*** Opening Provided information ***

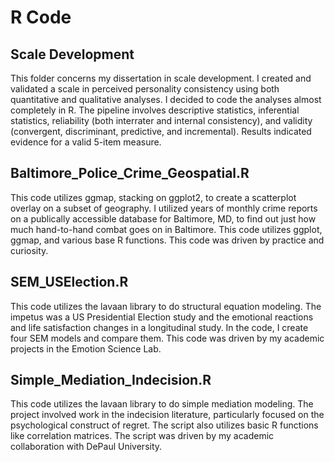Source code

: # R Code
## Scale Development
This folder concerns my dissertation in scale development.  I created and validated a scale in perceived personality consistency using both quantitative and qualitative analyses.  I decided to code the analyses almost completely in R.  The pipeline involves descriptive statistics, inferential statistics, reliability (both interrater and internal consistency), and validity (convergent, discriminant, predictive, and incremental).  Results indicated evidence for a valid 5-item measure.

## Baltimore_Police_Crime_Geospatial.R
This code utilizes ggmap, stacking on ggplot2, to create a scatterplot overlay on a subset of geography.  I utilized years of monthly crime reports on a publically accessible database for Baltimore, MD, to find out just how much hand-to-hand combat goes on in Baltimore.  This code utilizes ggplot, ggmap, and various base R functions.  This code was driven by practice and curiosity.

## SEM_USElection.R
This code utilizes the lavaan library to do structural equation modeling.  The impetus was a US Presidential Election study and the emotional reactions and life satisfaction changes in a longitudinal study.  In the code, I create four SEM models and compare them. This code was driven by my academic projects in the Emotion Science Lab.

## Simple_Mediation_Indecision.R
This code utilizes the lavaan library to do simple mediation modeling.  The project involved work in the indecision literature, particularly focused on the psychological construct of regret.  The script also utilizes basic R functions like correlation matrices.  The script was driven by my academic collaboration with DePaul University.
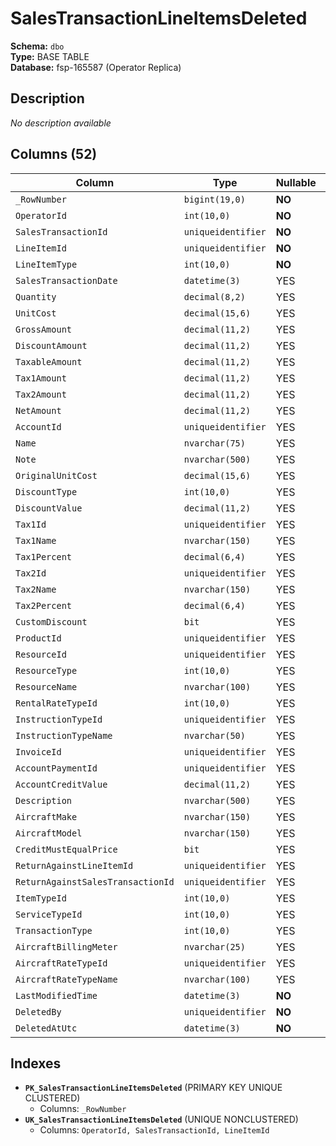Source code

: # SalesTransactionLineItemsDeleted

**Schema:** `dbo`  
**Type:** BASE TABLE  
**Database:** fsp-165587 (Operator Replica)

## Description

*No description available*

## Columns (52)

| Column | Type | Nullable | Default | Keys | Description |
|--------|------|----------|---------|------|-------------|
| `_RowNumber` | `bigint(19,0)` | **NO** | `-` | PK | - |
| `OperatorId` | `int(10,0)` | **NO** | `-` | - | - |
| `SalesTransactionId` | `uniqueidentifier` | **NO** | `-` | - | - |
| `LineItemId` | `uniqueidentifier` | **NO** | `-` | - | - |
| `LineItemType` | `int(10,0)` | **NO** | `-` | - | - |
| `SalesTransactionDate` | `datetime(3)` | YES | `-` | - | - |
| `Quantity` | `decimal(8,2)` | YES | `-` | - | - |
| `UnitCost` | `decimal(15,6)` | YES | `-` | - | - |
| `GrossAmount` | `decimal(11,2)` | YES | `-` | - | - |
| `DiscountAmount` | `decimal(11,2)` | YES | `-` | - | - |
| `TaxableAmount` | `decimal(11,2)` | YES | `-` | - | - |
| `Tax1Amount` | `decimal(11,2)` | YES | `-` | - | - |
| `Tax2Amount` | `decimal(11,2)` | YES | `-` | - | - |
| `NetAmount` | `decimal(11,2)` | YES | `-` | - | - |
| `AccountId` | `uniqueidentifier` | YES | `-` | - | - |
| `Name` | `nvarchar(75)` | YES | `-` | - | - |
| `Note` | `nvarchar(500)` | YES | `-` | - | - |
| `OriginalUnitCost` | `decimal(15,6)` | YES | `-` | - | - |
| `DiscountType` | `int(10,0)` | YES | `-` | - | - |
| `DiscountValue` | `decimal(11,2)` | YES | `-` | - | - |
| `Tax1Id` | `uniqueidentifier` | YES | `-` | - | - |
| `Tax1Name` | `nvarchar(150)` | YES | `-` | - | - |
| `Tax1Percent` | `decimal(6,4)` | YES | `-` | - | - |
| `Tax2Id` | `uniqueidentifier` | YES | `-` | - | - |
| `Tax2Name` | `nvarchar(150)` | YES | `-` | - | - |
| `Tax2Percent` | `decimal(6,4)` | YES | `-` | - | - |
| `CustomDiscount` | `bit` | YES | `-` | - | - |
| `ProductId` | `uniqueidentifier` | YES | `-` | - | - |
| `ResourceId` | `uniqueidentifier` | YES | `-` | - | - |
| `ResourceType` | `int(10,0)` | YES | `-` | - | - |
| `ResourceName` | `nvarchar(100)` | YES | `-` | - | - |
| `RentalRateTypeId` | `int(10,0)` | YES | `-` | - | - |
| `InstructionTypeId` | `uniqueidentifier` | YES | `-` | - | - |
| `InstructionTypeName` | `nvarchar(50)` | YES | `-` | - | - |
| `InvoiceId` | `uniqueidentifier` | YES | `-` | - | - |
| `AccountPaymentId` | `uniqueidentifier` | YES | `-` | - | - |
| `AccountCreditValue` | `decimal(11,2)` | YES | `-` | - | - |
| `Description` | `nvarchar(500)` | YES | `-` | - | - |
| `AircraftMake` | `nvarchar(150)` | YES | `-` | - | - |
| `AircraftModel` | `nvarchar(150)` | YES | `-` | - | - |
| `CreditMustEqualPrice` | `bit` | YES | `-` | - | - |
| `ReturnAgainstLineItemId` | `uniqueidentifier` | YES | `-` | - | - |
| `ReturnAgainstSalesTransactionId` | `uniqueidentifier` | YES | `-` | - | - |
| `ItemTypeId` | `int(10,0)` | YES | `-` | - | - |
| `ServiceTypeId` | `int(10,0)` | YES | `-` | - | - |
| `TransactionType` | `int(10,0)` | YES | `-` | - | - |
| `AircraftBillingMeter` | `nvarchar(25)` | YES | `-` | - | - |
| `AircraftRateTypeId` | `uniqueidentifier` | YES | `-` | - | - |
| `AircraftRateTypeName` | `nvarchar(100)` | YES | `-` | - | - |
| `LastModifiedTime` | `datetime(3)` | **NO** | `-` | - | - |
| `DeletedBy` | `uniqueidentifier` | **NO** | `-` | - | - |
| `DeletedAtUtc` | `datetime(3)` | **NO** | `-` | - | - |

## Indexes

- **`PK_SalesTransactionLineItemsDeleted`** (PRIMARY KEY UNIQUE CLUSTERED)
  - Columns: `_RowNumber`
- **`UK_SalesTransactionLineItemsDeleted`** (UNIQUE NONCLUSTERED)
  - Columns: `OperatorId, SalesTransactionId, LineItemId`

*** Closing Provided information ***
*** Opening Provided information ***

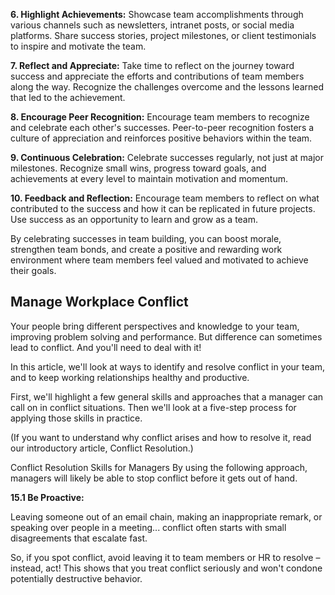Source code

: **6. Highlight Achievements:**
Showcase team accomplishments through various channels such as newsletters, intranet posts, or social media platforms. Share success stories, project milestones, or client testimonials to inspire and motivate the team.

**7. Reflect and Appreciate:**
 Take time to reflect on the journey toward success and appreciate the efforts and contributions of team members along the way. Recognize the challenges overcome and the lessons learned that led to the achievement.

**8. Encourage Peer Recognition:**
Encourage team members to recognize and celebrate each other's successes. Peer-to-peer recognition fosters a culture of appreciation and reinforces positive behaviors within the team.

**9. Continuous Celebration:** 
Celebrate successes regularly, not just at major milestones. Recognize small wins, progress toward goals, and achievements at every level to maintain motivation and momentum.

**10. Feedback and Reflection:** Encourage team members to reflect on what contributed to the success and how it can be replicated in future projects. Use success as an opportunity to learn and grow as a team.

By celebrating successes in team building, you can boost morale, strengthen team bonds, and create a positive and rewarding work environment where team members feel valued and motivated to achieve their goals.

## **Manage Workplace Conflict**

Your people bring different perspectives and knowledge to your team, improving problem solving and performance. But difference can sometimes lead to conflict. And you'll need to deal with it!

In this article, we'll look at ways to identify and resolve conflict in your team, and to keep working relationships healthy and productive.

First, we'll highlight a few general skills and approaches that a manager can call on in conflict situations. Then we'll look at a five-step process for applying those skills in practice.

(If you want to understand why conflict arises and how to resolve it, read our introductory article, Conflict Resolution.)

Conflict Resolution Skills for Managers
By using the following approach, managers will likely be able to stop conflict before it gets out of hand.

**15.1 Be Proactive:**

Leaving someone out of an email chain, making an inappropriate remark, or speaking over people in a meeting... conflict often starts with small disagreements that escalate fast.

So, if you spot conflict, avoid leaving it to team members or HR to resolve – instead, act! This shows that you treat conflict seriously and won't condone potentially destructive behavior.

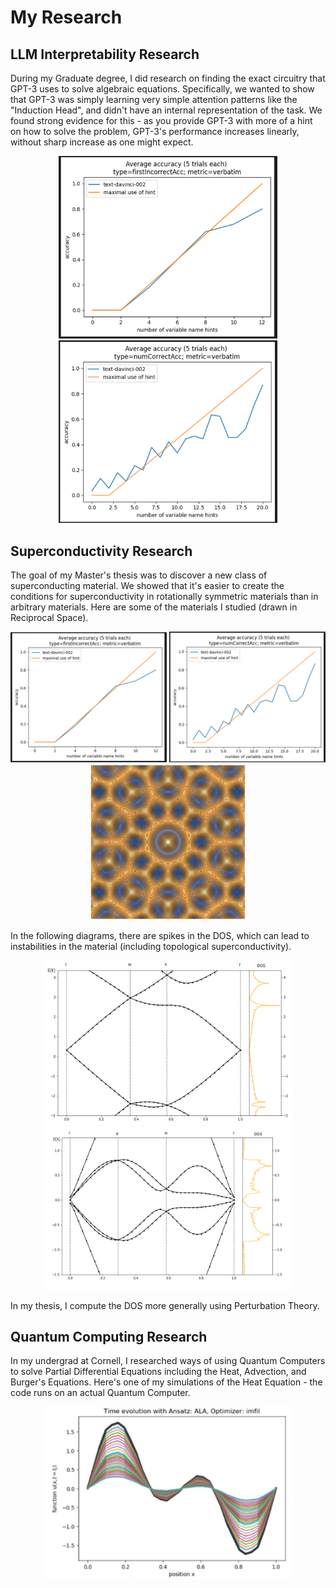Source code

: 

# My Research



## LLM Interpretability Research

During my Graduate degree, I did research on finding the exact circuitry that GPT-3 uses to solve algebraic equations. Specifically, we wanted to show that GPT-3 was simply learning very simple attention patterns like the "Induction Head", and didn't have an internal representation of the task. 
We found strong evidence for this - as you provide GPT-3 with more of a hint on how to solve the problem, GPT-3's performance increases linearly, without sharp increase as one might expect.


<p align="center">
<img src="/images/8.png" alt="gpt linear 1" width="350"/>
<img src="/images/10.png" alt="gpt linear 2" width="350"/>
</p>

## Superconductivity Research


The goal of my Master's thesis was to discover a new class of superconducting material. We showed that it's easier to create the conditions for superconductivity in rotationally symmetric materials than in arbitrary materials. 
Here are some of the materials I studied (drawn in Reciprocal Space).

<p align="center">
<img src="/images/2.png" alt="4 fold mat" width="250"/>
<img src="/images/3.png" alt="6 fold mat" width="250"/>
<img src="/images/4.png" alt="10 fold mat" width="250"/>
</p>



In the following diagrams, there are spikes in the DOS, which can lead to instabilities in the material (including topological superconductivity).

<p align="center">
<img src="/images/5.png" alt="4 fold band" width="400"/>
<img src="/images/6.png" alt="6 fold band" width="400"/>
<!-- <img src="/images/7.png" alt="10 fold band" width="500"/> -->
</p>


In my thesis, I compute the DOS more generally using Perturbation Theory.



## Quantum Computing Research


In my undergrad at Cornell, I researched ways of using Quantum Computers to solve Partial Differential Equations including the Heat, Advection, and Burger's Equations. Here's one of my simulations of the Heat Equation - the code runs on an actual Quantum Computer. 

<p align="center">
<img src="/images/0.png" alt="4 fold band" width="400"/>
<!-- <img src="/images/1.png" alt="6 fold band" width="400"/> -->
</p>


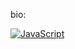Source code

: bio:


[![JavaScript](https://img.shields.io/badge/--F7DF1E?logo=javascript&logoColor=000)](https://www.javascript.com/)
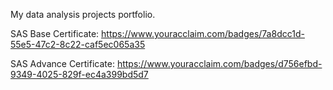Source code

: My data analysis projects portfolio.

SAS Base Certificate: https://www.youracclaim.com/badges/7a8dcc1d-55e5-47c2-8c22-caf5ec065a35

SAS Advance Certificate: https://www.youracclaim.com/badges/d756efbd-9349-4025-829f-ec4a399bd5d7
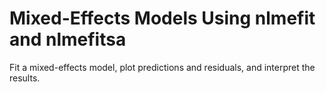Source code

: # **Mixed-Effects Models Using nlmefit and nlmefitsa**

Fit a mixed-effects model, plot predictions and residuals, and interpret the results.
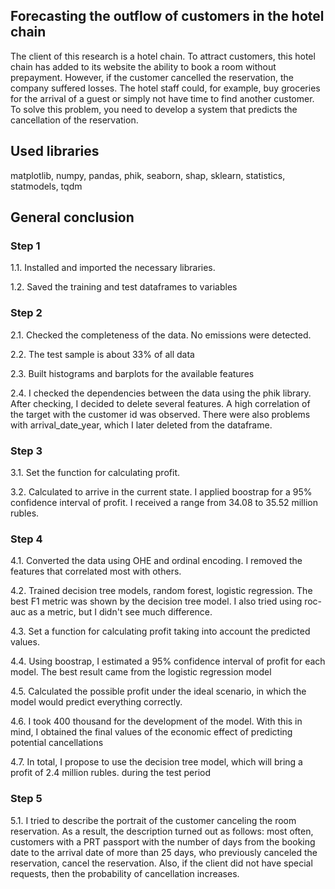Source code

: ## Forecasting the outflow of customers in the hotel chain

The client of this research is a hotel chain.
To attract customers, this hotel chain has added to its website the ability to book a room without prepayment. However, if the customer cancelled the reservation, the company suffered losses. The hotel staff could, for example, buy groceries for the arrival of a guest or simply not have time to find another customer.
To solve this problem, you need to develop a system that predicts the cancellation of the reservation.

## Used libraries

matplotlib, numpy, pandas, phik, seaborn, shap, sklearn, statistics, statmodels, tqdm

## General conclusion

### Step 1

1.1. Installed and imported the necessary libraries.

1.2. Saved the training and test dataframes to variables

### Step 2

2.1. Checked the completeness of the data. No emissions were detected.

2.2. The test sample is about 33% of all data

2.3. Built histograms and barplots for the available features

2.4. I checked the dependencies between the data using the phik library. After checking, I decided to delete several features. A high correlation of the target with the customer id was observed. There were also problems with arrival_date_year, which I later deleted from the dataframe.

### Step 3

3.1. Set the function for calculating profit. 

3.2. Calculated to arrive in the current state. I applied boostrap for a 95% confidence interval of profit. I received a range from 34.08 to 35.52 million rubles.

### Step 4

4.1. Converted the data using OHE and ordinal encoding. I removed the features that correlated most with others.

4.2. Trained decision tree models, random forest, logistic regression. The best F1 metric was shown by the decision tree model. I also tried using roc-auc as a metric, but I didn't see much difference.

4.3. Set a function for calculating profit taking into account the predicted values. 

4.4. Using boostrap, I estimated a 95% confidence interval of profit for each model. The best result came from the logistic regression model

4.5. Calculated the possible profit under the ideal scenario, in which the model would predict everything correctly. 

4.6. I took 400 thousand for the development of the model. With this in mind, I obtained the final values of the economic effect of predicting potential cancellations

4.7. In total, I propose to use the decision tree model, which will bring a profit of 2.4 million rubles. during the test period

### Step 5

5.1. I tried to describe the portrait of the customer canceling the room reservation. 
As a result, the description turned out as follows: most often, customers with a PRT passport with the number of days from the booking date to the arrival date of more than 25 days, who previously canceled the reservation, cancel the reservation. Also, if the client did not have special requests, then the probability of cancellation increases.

*** Closing Provided information ***

### To do
Copy out each line in the preceding records that contains "Quantum".

### Response to the exercise
## Quantum Computing Research
In my undergrad at Cornell, I researched ways of using Quantum Computers to solve Partial Differential Equations including the Heat, Advection, and Burger's Equations. Here's one of my simulations of the Heat Equation - the code runs on an actual Quantum Computer. 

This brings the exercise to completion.